So much for Regulation 21.There are other Regulations which have the same intention, with which my hon. Friends will deal. The intention of this power law is to prevent the clear expression. The curious thing is that under the Act—I remember that it was put in the Act by the Labour party—peacefully to persuade a person to strike is not to be an offence. What sedition or disaffection does the right hon. Gentleman apprehend? Is it not this, that at the back of his mind there is a suspicion that, there is something in the nature of sedition or disaffection about the mining stoppage? What is the occasion which necessitates these Regulations in connection with the present stoppage? When the general strike was on there was discussion in this House and elsewhere as to whether or not the strike was legal.

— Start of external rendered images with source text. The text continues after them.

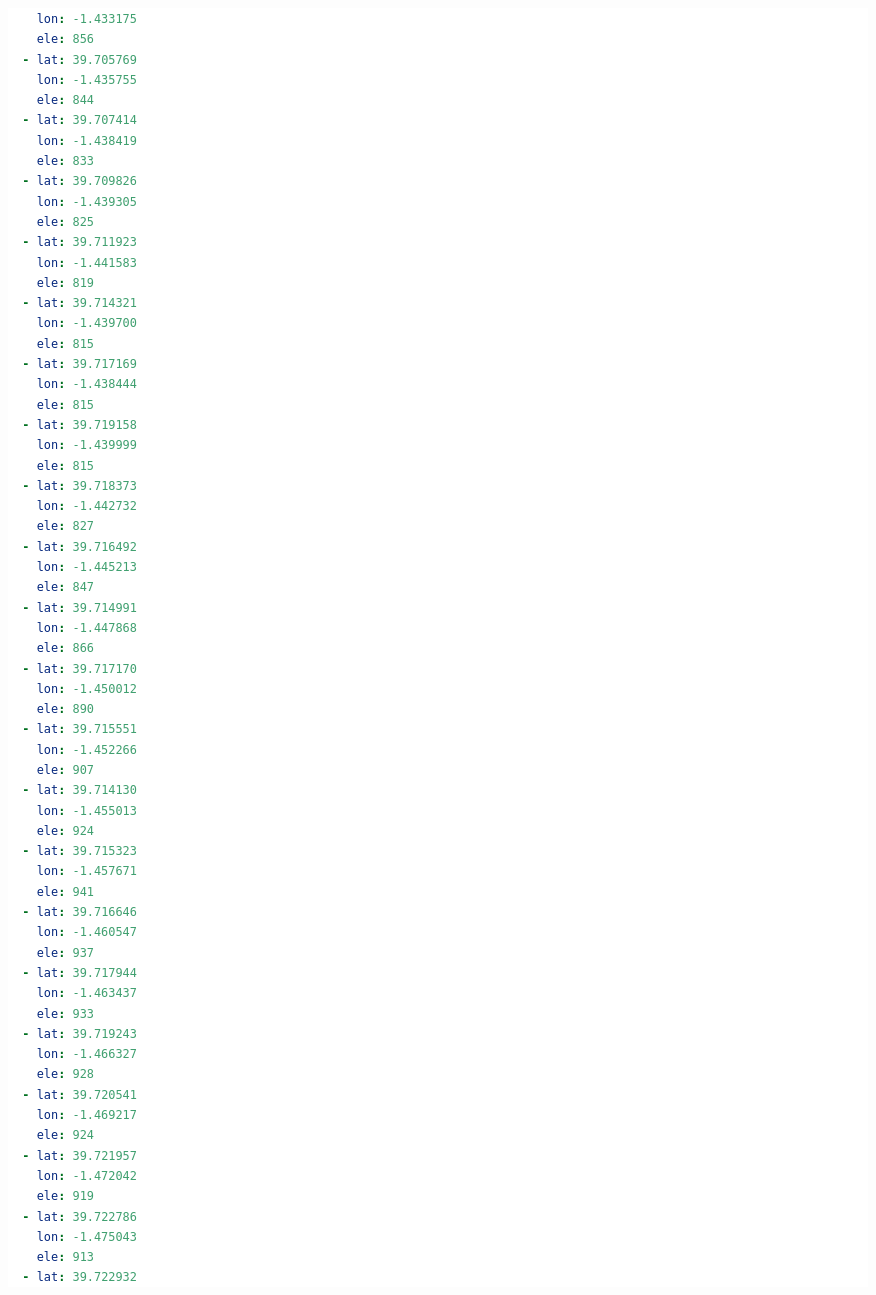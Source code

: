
 ```yaml
    lon: -1.433175
    ele: 856
  - lat: 39.705769
    lon: -1.435755
    ele: 844
  - lat: 39.707414
    lon: -1.438419
    ele: 833
  - lat: 39.709826
    lon: -1.439305
    ele: 825
  - lat: 39.711923
    lon: -1.441583
    ele: 819
  - lat: 39.714321
    lon: -1.439700
    ele: 815
  - lat: 39.717169
    lon: -1.438444
    ele: 815
  - lat: 39.719158
    lon: -1.439999
    ele: 815
  - lat: 39.718373
    lon: -1.442732
    ele: 827
  - lat: 39.716492
    lon: -1.445213
    ele: 847
  - lat: 39.714991
    lon: -1.447868
    ele: 866
  - lat: 39.717170
    lon: -1.450012
    ele: 890
  - lat: 39.715551
    lon: -1.452266
    ele: 907
  - lat: 39.714130
    lon: -1.455013
    ele: 924
  - lat: 39.715323
    lon: -1.457671
    ele: 941
  - lat: 39.716646
    lon: -1.460547
    ele: 937
  - lat: 39.717944
    lon: -1.463437
    ele: 933
  - lat: 39.719243
    lon: -1.466327
    ele: 928
  - lat: 39.720541
    lon: -1.469217
    ele: 924
  - lat: 39.721957
    lon: -1.472042
    ele: 919
  - lat: 39.722786
    lon: -1.475043
    ele: 913
  - lat: 39.722932
```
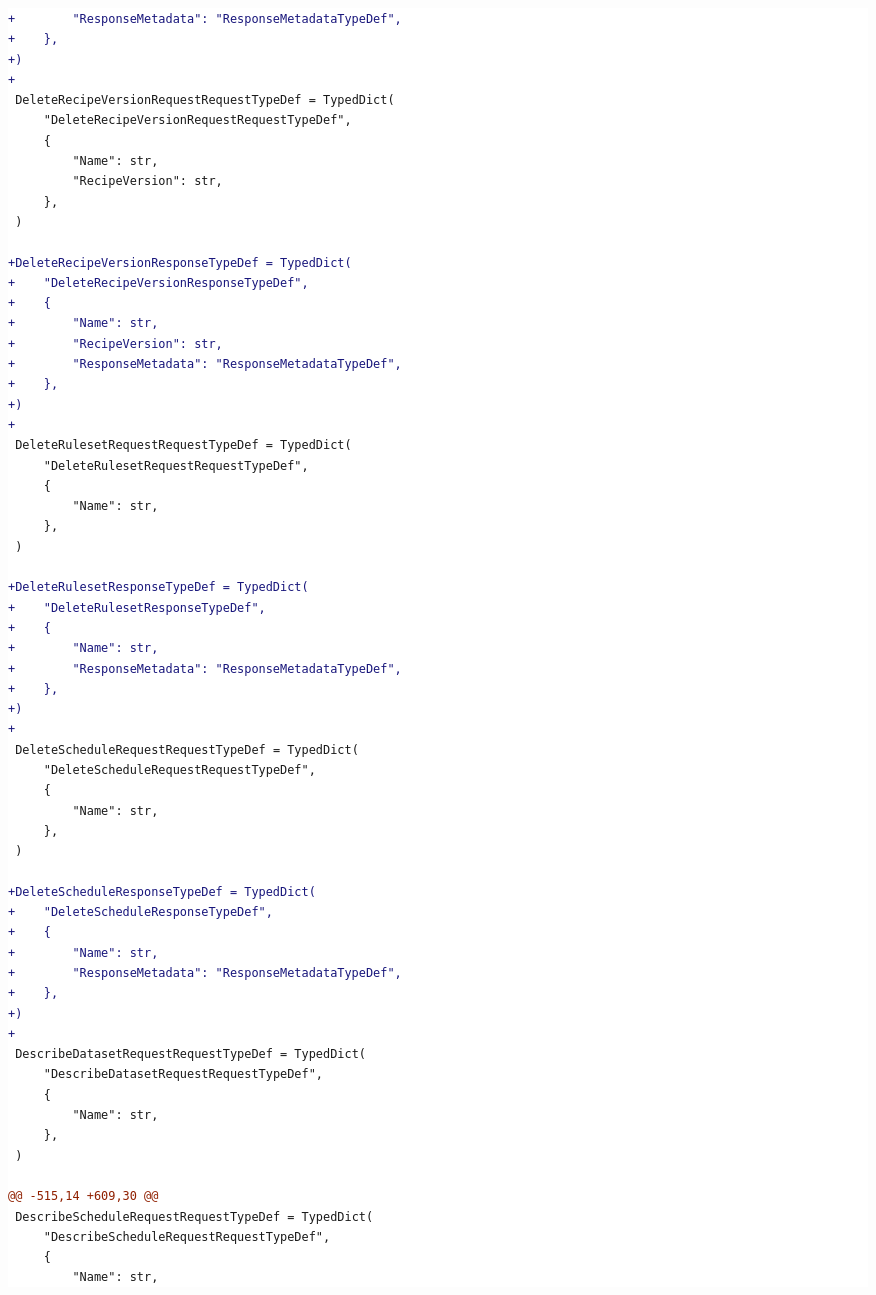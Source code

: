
 ```diff
+        "ResponseMetadata": "ResponseMetadataTypeDef",
+    },
+)
+
 DeleteRecipeVersionRequestRequestTypeDef = TypedDict(
     "DeleteRecipeVersionRequestRequestTypeDef",
     {
         "Name": str,
         "RecipeVersion": str,
     },
 )
 
+DeleteRecipeVersionResponseTypeDef = TypedDict(
+    "DeleteRecipeVersionResponseTypeDef",
+    {
+        "Name": str,
+        "RecipeVersion": str,
+        "ResponseMetadata": "ResponseMetadataTypeDef",
+    },
+)
+
 DeleteRulesetRequestRequestTypeDef = TypedDict(
     "DeleteRulesetRequestRequestTypeDef",
     {
         "Name": str,
     },
 )
 
+DeleteRulesetResponseTypeDef = TypedDict(
+    "DeleteRulesetResponseTypeDef",
+    {
+        "Name": str,
+        "ResponseMetadata": "ResponseMetadataTypeDef",
+    },
+)
+
 DeleteScheduleRequestRequestTypeDef = TypedDict(
     "DeleteScheduleRequestRequestTypeDef",
     {
         "Name": str,
     },
 )
 
+DeleteScheduleResponseTypeDef = TypedDict(
+    "DeleteScheduleResponseTypeDef",
+    {
+        "Name": str,
+        "ResponseMetadata": "ResponseMetadataTypeDef",
+    },
+)
+
 DescribeDatasetRequestRequestTypeDef = TypedDict(
     "DescribeDatasetRequestRequestTypeDef",
     {
         "Name": str,
     },
 )
 
@@ -515,14 +609,30 @@
 DescribeScheduleRequestRequestTypeDef = TypedDict(
     "DescribeScheduleRequestRequestTypeDef",
     {
         "Name": str,
```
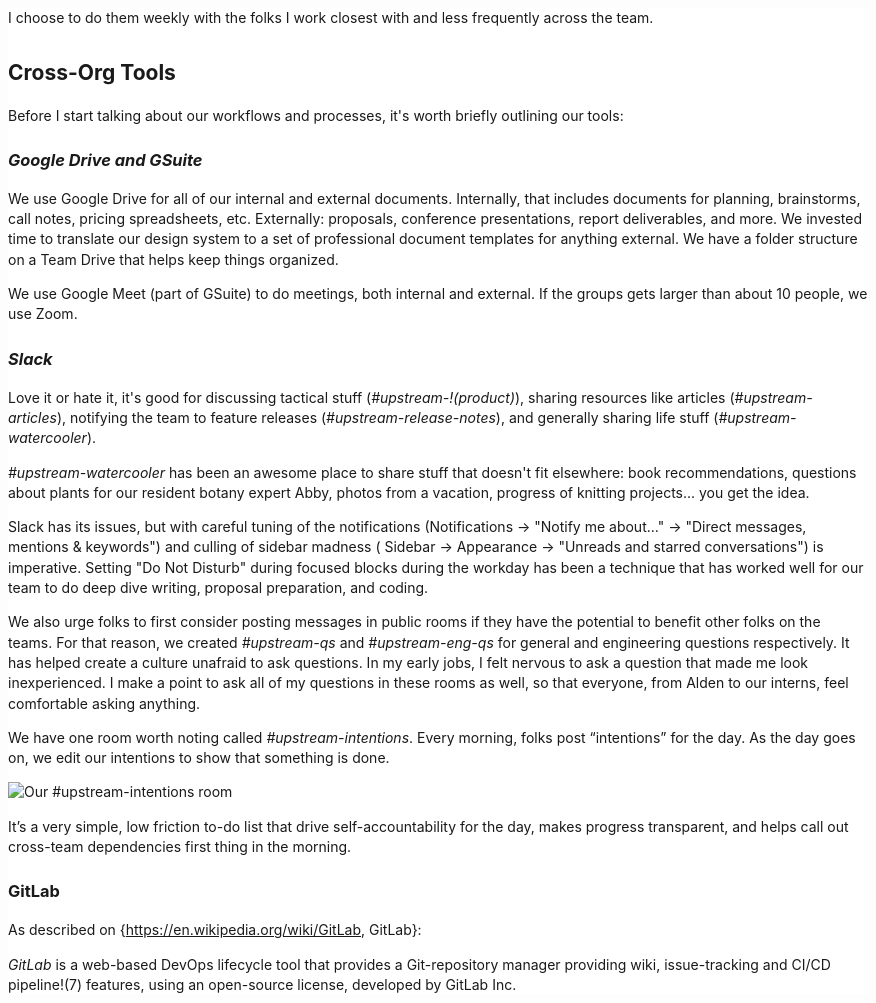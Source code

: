 I choose to do them weekly with the folks I work closest with and less frequently across the team.

## Cross-Org Tools

Before I start talking about our workflows and processes, it's worth briefly outlining our tools:

### *Google Drive and GSuite*

We use Google Drive for all of our internal and external documents. Internally, that includes documents for planning, brainstorms, call notes, pricing spreadsheets, etc. Externally: proposals, conference presentations, report deliverables, and more. We invested time to translate our design system to a set of professional document templates for anything external. We have a folder structure on a Team Drive that helps keep things organized.

We use Google Meet (part of GSuite) to do meetings, both internal and external. If the groups gets larger than about 10 people, we use Zoom.

### *Slack*

Love it or hate it, it's good for discussing tactical stuff (_#upstream-!![]()(product)_), sharing resources like articles (_#upstream-articles_), notifying the team to feature releases (_#upstream-release-notes_), and generally sharing life stuff (_#upstream-watercooler_).

_#upstream-watercooler_ has been an awesome place to share stuff that doesn't fit elsewhere: book recommendations, questions about plants for our resident botany expert Abby, photos from a vacation, progress of knitting projects... you get the idea.

Slack has its issues, but with careful tuning of the notifications (Notifications → "Notify me about..." → "Direct messages, mentions & keywords") and culling of sidebar madness ( Sidebar → Appearance → "Unreads and starred conversations") is imperative. Setting "Do Not Disturb" during focused blocks during the workday has been a technique that has worked well for our team to do deep dive writing, proposal preparation, and coding.

We also urge folks to first consider posting messages in public rooms if they have the potential to benefit other folks on the teams. For that reason, we created _#upstream-qs_ and _#upstream-eng-qs_ for general and engineering questions respectively. It has helped create a culture unafraid to ask questions. In my early jobs, I felt nervous to ask a question that made me look inexperienced. I make a point to ask all of my questions in these rooms as well, so that everyone, from Alden to our interns, feel comfortable asking anything.

We have one room worth noting called _#upstream-intentions_. Every morning, folks post “intentions” for the day. As the day goes on, we edit our intentions to show that something is done.

![Our #upstream-intentions room](img/team-slack.png)

It’s a very simple, low friction to-do list that drive self-accountability for the day, makes progress transparent, and helps call out cross-team dependencies first thing in the morning.

### GitLab

As described on {https://en.wikipedia.org/wiki/GitLab, GitLab}:

>>>
*GitLab* is a web-based DevOps lifecycle tool that provides a Git-repository manager providing wiki, issue-tracking and CI/CD pipeline!![]()(7) features, using an open-source license, developed by GitLab Inc.
>>>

I will not argue that point now, except to say that a thing may be illegal for breach of contract and may not be illegal in the constitutional sense of the word. That does not arise now. We have only left now this bare stoppage in the mines. There is a peaceful population, and it is for the right hon. Gentleman to justify this departure from the ordinary law. It is a very bad example. The day may come when the right hon. Gentleman and his Friends may wish to have certain liberty of opinion. It may be that persons will sit on the Front Bench opposite who will not be as concerned for the sanctity of the common law as I am. There may be a Government of a bureaucratic type; it may be a Fascist or Bolshevist, which wishes to utilise the State to quell opinion, and it could point to the right hon. Gentleman's Regulations as a good reason for preventing him from expressing his opinions, although his opinions might not go as far as the opinions expressed by Lord Hunsdon. It is the effect of these Regulations on public opinion and on opinion in this House that is so bad. They give the feeling that we cannot trust the ordinary law and the ordinary people, and arouse suspicion that somebody in some way is going to break the law. If these restrictive Regulations have any effect they can only have the effect of producing the very disaffection which the right hon. Gentleman desires to see ended. The purpose of the Regulations is well expressed by Bottom, the weaver: their purpose is to Quail, crush, conclude and quell. 12 M.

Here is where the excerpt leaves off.